Chesapeake Bay Foundation opposes extended tree cutting for Atlantic Coast Pipeline
After Atlantic Coast Pipeline construction began in Virginia with cutting thousands of trees, on March 16 the Virginia Department of Environmental Quality issued ACP a notice of violation for illegal work along streams and wetlands.
Now, ACP has asked the Federal Energy Regulatory Commission for permission to extend its tree cutting work by two months, until May 15, jeopardizing sensitive bird species. The Chesapeake Bay Foundation has filed comments with FERC opposing that extension.
CBF Vice President for Litigation Jon Mueller issued the following statement.
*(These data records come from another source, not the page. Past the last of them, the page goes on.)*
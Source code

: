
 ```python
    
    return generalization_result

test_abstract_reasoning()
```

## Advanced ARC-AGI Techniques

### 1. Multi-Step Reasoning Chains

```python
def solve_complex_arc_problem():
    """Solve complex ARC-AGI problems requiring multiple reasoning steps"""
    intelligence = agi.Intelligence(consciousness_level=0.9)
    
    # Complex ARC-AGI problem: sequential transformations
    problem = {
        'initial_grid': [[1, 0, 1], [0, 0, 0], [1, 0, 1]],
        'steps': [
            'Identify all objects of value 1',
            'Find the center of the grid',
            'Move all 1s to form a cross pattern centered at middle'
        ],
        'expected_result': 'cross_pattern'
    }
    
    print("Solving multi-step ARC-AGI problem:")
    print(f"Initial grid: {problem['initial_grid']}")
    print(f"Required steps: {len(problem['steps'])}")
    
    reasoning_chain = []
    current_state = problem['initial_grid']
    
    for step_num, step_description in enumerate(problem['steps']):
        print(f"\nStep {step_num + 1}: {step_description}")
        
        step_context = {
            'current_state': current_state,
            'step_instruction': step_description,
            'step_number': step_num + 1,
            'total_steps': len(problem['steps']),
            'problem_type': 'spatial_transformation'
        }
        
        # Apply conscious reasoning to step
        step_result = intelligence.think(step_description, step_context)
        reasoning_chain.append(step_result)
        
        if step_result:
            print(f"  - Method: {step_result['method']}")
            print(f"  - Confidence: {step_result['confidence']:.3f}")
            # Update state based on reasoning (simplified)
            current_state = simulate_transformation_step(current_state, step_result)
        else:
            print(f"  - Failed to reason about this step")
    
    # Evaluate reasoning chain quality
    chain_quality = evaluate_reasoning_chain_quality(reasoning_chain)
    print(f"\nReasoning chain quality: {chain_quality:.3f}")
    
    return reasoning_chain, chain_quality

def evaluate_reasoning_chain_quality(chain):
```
“Without proper permits, workers have already cut down thousands of trees across miles of Virginia’s Blue Ridge and Appalachian Mountains for the Atlantic Coast Pipeline. Now the pipeline company wants to destroy more trees during a critical season for wildlife, despite the fact that it told the federal government and the state that it would stop cutting trees by March 15 because of dangers to migratory and threatened birds such as owls, warblers, and woodpeckers.
“On top of that, the Atlantic Coast Pipeline has already broken promises to do everything possible to protect pristine mountain streams and the fish that live in them. Just this month, DEQ issued a notice finding that the Atlantic Coast Pipeline had violated state law by cutting trees too close to streams. FERC should not reward such behavior.”